I ran this “fixed” code now 30 times and results were all perfect!

//first line of kernel

const unsigned int blockId = blockIdx.y * gridDim.x + blockIdx.x;

const unsigned int threadId = blockId * blockDim.x + threadIdx.x;

if(threadId >= inCount_s

	|| threadId == inMaxIdx_s)

	return;

			

bool copy = false;

Cluster cluster = Cluster();

Cluster clusterComp;

Cluster clusterMax = Cluster(inIndicesRow_g[inMaxIdx_s], inIndicesCol_g[inMaxIdx_s], inValues_g[inMaxIdx_s]);

//... perform clustering

Cluster struct

/*

 * Simple cluster struct containing a row and column integer field

 * and a float value field, 

 *

 * Simple: represents a element from a two dimensional float matrix

 */

struct __align__(16) Cluster

{

	float value;

	unsigned int row;

	unsigned int column;

	__device__ Cluster()

	{

		this->set(0, 0, -1.0f);

	}

	__device__ Cluster(unsigned int row, 

		unsigned int column, 

		float value)

	{

		this->set(row, column, value);

	}

	__device__ void set(unsigned int row, 

		unsigned int column, 

		float value)

	{

		this->row = row;

		this->column = column;

		this->value = value;

	}	

};

Great thanks @tera, i dont know why the first code should be wrong but it works now!
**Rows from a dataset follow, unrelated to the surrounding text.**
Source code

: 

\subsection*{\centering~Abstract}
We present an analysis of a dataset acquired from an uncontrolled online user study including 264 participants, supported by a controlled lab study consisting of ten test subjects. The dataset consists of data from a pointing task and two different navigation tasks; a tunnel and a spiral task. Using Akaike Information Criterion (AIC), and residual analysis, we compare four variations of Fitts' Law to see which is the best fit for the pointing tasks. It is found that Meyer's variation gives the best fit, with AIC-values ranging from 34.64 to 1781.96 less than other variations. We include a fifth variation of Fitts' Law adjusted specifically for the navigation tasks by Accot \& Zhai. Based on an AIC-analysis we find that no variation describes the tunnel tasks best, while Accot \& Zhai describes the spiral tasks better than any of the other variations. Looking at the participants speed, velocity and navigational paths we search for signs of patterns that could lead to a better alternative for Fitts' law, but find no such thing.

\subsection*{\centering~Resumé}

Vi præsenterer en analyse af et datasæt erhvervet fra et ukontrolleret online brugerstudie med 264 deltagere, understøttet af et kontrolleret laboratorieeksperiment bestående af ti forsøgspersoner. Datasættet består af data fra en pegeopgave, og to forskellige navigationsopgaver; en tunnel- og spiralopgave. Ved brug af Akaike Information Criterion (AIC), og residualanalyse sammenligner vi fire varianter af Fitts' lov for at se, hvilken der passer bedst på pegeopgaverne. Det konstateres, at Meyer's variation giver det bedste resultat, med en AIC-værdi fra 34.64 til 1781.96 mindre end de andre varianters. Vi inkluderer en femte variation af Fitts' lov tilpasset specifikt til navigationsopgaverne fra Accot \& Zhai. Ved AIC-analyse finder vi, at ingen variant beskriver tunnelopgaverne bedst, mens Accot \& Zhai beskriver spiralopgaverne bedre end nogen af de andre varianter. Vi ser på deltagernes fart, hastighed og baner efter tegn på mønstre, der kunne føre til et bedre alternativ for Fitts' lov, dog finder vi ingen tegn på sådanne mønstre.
especially in my maximum index reduction kernels, i always use a shared struct, which is not initialized with any value and only has two 4 byte fields

edit:

[list=1]

[*]how does it come that the value in my shared cluster memory variable changes?, (i never write to it again!), because not all values are wrong in my output linear reference index array, as can be seen in my txt files in the opening thread

[*]for further investigation a version with shared memory and without a struct would be necessary to reduce the fault reason to the struct!